This is terrible, Barlon, my sympathies. Usually the only looking after stingless hives require is not to be touched. And to be checked on occasionally. You could have hung them on a rope from a tree had you known what was going on with the chooks.
I also lost two stingless (T hockingsi) hives in the past week, but under much better circumstances. Mine have all been splits, and I'd promised one to a friend for pollination after her neighbour threatened my european bees. Seeing as european hives are worth $450 and a can of flyspray is $4.50, I moved them the day after he complained to the council. I reckon that you can hide stingless bees a lot more easily. So she collected it this week.

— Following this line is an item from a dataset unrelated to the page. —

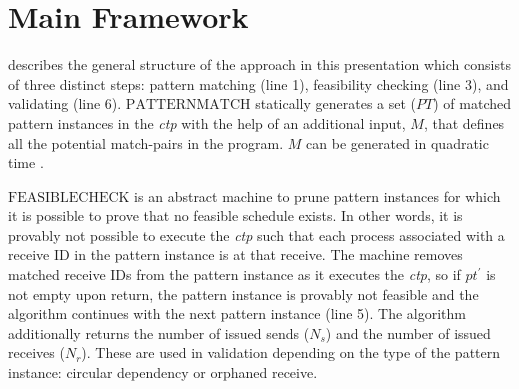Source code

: \section{Main Framework}


 describes the general structure of the approach in this presentation which consists of three distinct steps: pattern matching (line 1), feasibility checking (line 3), and validating (line 6). $\mathrm{PATTERNMATCH}$ statically generates a set ($\mathit{PT}$) of matched pattern instances in the \emph{ctp} with the help of an additional input, $M$, that defines all the potential match-pairs in the program. $M$ can be generated in quadratic time \cite{DBLP:conf/kbse/HuangMM13}. 

$\mathrm{FEASIBLECHECK}$ is an abstract machine to prune pattern instances for which it is possible to prove that no feasible schedule exists. In other words, it is provably not possible to execute the \emph{ctp} such that each process associated with a receive ID in the pattern instance is at that receive. The machine removes matched receive IDs from the pattern instance as it executes the \emph{ctp}, so if $\mathit{pt^\prime}$ is not empty upon return, the pattern instance is provably not feasible and the algorithm continues with the next pattern instance (line 5). The algorithm additionally returns the number of issued sends ($\mathit{N_s}$) and the number of issued receives ($\mathit{N_r}$). These are used in validation depending on the type of the pattern instance: circular dependency or orphaned receive.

The other was unexpected, a phone call from someone wanting to buy a hive. I didn't mean to sell one, but the trouble was who it was being given to. My landlord said that you couldn't find better people, and I know them to play the accordion and uke very well, and I sort of broke and now they have my other strongest hive.
My two remaining are a bit weaker, but had plenty of brood when I inspected. They are in town where they do much better and where there is a cluster of hives nearby. I was paranoid yesterday evening though when I couldn't see a bee flying, guarding, or hear them, but old mate rang this morning and said the bees were buzzing in both hives. It must have been just too late when I saw them.
Thanks, Barlon, for your information and stories about your local little bees over there in the Territory, and I look forward to reading more progress reports (hopefully happier ones).